For both OSPF and EIGRP routers to become neighbors, their interface’s primary IP address must be on the same subnet. That statement is true. There is a difference in the definition of “same subnet”, though.
In OSPF, both routers have to be configured to be on the same subnet with the same mask or else they won’t neighbor up. When an hello packet is sent, the subnet mask is sent embedded in there. The router does a quick look to be sure the subnets are defined the same way on both ends. If everything doesn’t match, they don’t neighbor. Here’s a Wireshark screenshot to show you the OSPF hello. Note: See edit below.
In EIGRP,the subnet mask isn’t sent in the hello packet, so that doesn’t come into play. Each router does a subnet calculation on the source address of the potential suitor, and, if that guy falls within the connected network, the peering magic happens.

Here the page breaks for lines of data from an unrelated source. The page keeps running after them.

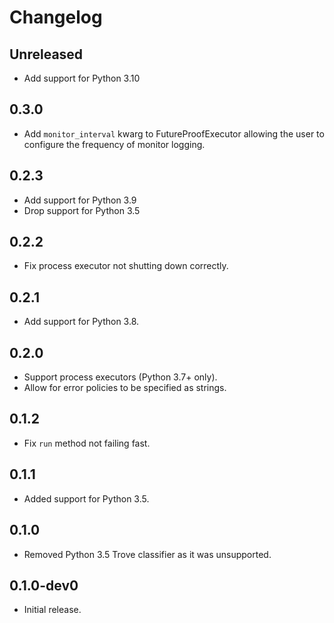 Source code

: # Changelog

## Unreleased

- Add support for Python 3.10

## 0.3.0

- Add `monitor_interval` kwarg to FutureProofExecutor allowing the user to
configure the frequency of monitor logging.

## 0.2.3

- Add support for Python 3.9
- Drop support for Python 3.5

## 0.2.2

- Fix process executor not shutting down correctly.

## 0.2.1

- Add support for Python 3.8.

## 0.2.0

- Support process executors (Python 3.7+ only).
- Allow for error policies to be specified as strings.

## 0.1.2

- Fix `run` method not failing fast.

## 0.1.1

- Added support for Python 3.5.

## 0.1.0

- Removed Python 3.5 Trove classifier as it was unsupported.

## 0.1.0-dev0

- Initial release.
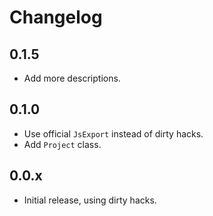 # Changelog

## 0.1.5

- Add more descriptions.

## 0.1.0

- Use official `JsExport` instead of dirty hacks.
- Add `Project` class.

## 0.0.x

- Initial release, using dirty hacks.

Here’s another Wireshark shot for you to enjoy.
Wireshark certification vouchers questions my way.
Edit: I did some further research on Julius’s comment about point-to-point links in OSPF. It is absolutely true that point-to-point links do indeed ignore the subnet mask, and routers will become neighbors even with mismatched masks. The same holds true for point-to-multipoint. The other network types (non-broadcast and point-to-multipoint non-broadcast) don’t support dynamic neighbor discovery, so there’s nothing to test between those. The moral of the story is that the mask is only evaluated on broadcast network types.